RRDtool is a wonderful tool for collecting and graphing data.
RRDtool is the OpenSource industry standard, high performance data logging and graphing system for time series data. RRDtool can be easily integrated in shell scripts, perl, python, ruby, lua or tcl applications.
Take a look at the website for additional information… and read on for some things that I find useful.
Data collection
Data are collected into the database and fetched from it. The collection is split into two parts: how they are read, and how they are stored.
Reading of data is specified through the description of a Data Source, or
DS
. See the docs about rrdtool create for the details, but it’s useful
to know that:
- GAUGEs are inputs that can go up and down. Like a temperature, the voltage at some pin or the amount of money in a bank account.
- COUNTER is for meters that can only increase, like e.g. the number of times that you a light turns on, the quantity of bits that enter an interface or that the sun rises in the morning.
- DERIVE can be used for the same kind of data that a GAUGE is for, but focuses on the difference with respect to the previous read instead of the absolute value. This can be useful e.g. if you want to track an increase or decrease rate for a quantity. The docs page about rrdtool create also has additional remarks about the relation between DERIVE and COUNTER, so give it a try if you’re having trouble with your COUNTERs.
- ABSOLUTE is for counters that get reset upon reading. So, each time you read the value you reset the counter, do you?
RRDtool is mostly interested into rates, so all of the above are actually translated into a rate, except for GAUGEs that are stored as-is (so that you can track things that actually have little to do with rates). If you want to graph the stock market, use GAUGE.
Times
Time handling in RRDtool is quite interesting. It is assumed that you will feed a new set of values every step, where the step is specified in seconds. The default is 300, so you’re supposed to feed a new set of values every 5 minutes, but of course you can set what you see fit.

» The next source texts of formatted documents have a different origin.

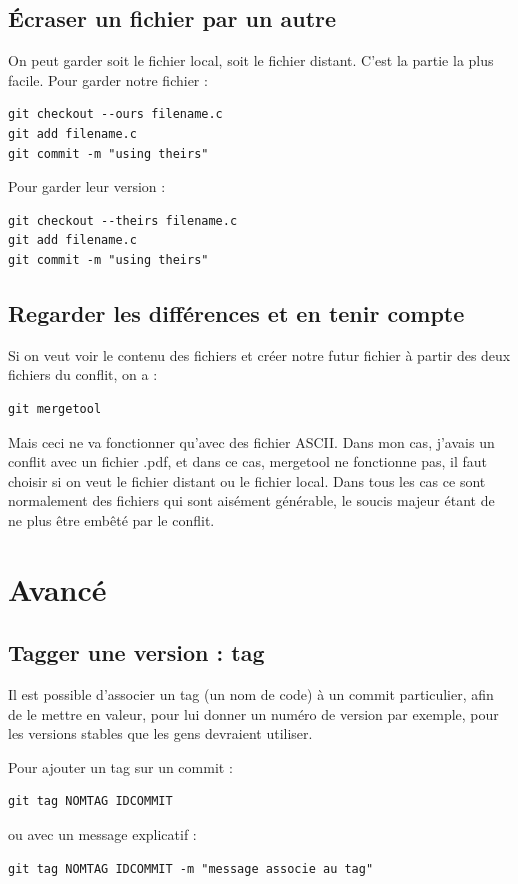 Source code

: \documentclass[a4paper,twoside]{article}
\begin{document}
\subsection{Écraser un fichier par un autre}
On peut garder soit le fichier local, soit le fichier distant. C'est la partie la plus facile. Pour garder notre fichier :
\begin{verbatim}
git checkout --ours filename.c
git add filename.c
git commit -m "using theirs"
\end{verbatim}

Pour garder leur version :
\begin{verbatim}
git checkout --theirs filename.c
git add filename.c
git commit -m "using theirs"
\end{verbatim}

\subsection{Regarder les différences et en tenir compte}
Si on veut voir le contenu des fichiers et créer notre futur fichier à partir des deux fichiers du conflit, on a :
\begin{verbatim}
git mergetool
\end{verbatim}

Mais ceci ne va fonctionner qu'avec des fichier ASCII. Dans mon cas, j'avais un conflit avec un fichier .pdf, et dans ce cas, mergetool ne fonctionne pas, il faut choisir si on veut le fichier distant ou le fichier local. Dans tous les cas ce sont normalement des fichiers qui sont aisément générable, le soucis majeur étant de ne plus être embêté par le conflit.


\section{Avancé}
\subsection{Tagger une version : tag}
Il est possible d'associer un tag (un nom de code) à un commit particulier, afin de le mettre en valeur, pour lui donner un numéro de version par exemple, pour les versions stables que les gens devraient utiliser.

Pour ajouter un tag sur un commit :
\begin{verbatim}
git tag NOMTAG IDCOMMIT
\end{verbatim}
ou avec un message explicatif :
\begin{verbatim}
git tag NOMTAG IDCOMMIT -m "message associe au tag"
\end{verbatim}
\end{document}

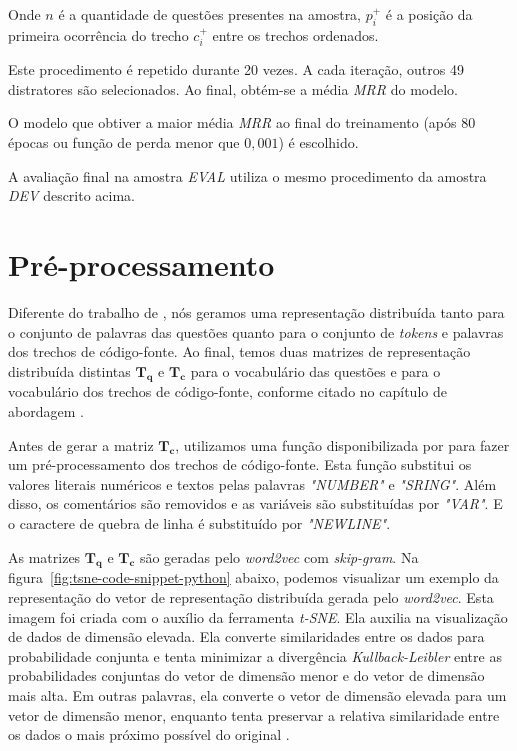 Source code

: Onde $n$ é a quantidade de questões presentes na amostra, $p_{i}^{+}$ é a posição da primeira ocorrência do trecho $c_{i}^{+}$ entre os trechos ordenados.

Este procedimento é repetido durante 20 vezes. A cada iteração, outros 49 distratores são selecionados. Ao final, obtém-se a média \emph{MRR} do modelo.

O modelo que obtiver a maior média \emph{MRR} ao final do treinamento (após 80 épocas ou função de perda menor que $0,001$) é escolhido.

A avaliação final na amostra \emph{EVAL} utiliza o mesmo procedimento da amostra \emph{DEV} descrito acima.

\section{Pré-processamento}

Diferente do trabalho de \cite{tan-lstm-qa}, nós geramos uma representação distribuída tanto para o conjunto de palavras das questões quanto para o conjunto de \textit{tokens} e palavras dos trechos de código-fonte. Ao final, temos duas matrizes de representação distribuída distintas $\bm{T_{q}}$ e $\bm{T_{c}}$ para o vocabulário das questões e para o vocabulário dos trechos de código-fonte, conforme citado no capítulo de abordagem .

Antes de gerar a matriz $\bm{T_{c}}$, utilizamos uma função disponibilizada por \cite{yao-2018} para fazer um pré-processamento dos trechos de código-fonte. Esta função substitui os valores literais numéricos e textos pelas palavras \emph{"NUMBER"} e \emph{"SRING"}. Além disso, os comentários são removidos e as variáveis são substituídas por \emph{"VAR"}. E o caractere de quebra de linha é substituído por \emph{"NEWLINE"}.

As matrizes $\bm{T_{q}}$ e $\bm{T_{c}}$ são geradas pelo \textit{word2vec} com \textit{skip-gram}. Na figura~\ref{fig:tsne-code-snippet-python} abaixo, podemos visualizar um exemplo da representação do vetor de representação distribuída gerada pelo \textit{word2vec}. Esta imagem foi criada com o auxílio da ferramenta \textit{t-SNE}. Ela auxilia na visualização de dados de dimensão elevada. Ela converte similaridades entre os dados para probabilidade conjunta e tenta minimizar a divergência \emph{Kullback-Leibler} entre as probabilidades conjuntas do vetor de dimensão menor e do vetor de dimensão mais alta. Em outras palavras, ela converte o vetor de dimensão elevada para um vetor de dimensão menor, enquanto tenta preservar a relativa similaridade entre os dados o mais próximo possível do original \citep{scikit-learn-tsne-2019, quora-tsne-2019}.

The relevant concepts for times in RRDtool are:
- step, i.e. the length of the time range
- start, i.e. when a time range starts
- end, i.e. when a time range ends
You can set a start time when you create a database, but the real start time will be set depending on the step - in particular, as an integer multiple of the step.
It’s useful to think the line of time as a sequence of time intervals: interval 1, interval 2, …, interval N. The real start is 0, corresponding to when the epoch starts (January 1st, 1970), but time is actually a sequence of intervals and not of points.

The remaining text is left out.